I have a nested array in athena which looks like this:
[
{org=[..],auth={..}},{org=[..],auth={..}},{org=[..],auth={..}}
]
both the array and its contents are optional. I would like to unnest the org
and the auth
into seperate columns, but Iam unsure how to do this.

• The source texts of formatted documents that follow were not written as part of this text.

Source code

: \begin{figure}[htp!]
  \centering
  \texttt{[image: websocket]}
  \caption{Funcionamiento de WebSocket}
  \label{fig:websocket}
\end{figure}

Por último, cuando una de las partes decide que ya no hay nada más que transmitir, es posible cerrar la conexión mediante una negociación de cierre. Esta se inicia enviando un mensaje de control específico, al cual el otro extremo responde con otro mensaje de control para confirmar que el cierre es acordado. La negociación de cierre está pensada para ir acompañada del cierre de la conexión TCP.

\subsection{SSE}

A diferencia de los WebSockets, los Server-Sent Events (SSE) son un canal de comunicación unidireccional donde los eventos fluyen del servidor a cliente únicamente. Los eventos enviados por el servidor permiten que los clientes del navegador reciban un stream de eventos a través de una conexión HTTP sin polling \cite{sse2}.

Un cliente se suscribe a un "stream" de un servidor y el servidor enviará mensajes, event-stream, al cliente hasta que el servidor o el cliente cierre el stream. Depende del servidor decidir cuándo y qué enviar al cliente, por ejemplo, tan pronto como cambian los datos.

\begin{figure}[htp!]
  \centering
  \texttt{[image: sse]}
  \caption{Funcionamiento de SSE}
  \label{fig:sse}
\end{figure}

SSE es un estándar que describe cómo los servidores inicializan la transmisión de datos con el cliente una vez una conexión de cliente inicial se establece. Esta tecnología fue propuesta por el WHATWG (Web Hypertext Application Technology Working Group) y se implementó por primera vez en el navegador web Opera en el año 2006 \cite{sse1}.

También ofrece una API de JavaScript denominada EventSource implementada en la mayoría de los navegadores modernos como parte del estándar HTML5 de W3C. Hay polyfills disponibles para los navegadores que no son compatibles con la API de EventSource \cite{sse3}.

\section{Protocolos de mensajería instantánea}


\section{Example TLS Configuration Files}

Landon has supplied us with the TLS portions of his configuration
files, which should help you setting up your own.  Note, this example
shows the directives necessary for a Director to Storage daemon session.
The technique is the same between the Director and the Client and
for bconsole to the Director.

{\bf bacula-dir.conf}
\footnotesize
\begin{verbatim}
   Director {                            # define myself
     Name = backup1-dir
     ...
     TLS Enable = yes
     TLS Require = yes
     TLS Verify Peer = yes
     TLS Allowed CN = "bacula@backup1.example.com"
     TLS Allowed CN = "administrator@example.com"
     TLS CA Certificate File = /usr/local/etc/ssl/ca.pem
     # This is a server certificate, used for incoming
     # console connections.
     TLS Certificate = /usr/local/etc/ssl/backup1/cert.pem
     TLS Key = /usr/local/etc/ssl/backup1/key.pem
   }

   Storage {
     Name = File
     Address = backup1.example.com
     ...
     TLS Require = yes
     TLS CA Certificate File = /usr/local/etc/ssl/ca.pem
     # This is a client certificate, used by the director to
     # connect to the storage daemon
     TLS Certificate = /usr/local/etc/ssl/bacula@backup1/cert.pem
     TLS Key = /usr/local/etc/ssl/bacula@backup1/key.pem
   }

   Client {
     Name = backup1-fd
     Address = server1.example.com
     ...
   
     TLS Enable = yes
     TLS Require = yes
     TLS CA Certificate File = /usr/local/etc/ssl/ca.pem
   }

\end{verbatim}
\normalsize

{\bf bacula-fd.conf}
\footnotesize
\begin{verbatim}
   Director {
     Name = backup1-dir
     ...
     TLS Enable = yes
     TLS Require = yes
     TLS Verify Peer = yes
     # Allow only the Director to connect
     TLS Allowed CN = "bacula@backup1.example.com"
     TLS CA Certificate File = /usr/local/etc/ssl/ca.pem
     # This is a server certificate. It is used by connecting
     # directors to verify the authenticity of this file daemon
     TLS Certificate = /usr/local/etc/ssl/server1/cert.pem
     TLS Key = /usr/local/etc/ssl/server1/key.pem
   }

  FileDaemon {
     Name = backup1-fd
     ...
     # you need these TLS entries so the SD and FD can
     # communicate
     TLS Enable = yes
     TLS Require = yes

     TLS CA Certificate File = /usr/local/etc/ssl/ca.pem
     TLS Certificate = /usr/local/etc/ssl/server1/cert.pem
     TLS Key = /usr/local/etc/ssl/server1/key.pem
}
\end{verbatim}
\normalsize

I have tried (apologies if the attempt is stupid):
SELECT exploded.org FROM "db"."table" a
cross join UNNEST(a.column_name) as exploded limit 10;
but this crashes.
EDIT:
I made progress by reading the docs and now I have this working nicely:
SELECT
id,
j_titles.exploded.org
FROM "db"."table" a
cross join UNNEST(a.authorships) as j_titles(exploded) limit 100;
but this produced a table with id
and org
except that the explosion meant that every exploded item is written as a seperate row. So I have:
id | org
1, [{}]
1, [{}]
1, [{}]
2, [{}]
2, [{}]
and for auth
I have:
id | org
1, {}
1, {}
1, {}
2, {}
2, {}
However, what I was expecting was:
id | org/auth
1, [{},{},{}]
2, [{},{},{}]
3, [{},{},{}]
4, [{},{},{}]
5, [{},{},{}]
Asuming your data is ARRAY(ROW(...))
then you need to specify all the columns the row contains in the alias since Trino unpacks the ROW
type (though in Presto as far as I remember rows are not unpacked so only single alias is needed as exploded(row_col)
):
SELECT *
FROM UNNEST(
ARRAY[
ROW('Java', 1995),
ROW('SQL' , 1974)]
) as t(language, first_appeared_year);
Output:
language | first_appeared_year |
---|---|
Java | 1995 |
SQL | 1974 |
So in your case something like:
as exploded (org, auth)
Note that you can chain unnests and unnest several arrays at a time if needed. Something along these lines (not tested obviously, also note the short syntax for unnest
skipping the cross join
):
SELECT exploded.org
FROM "db"."table" a
, UNNEST(a.column_name) as exploded(orgs, auths)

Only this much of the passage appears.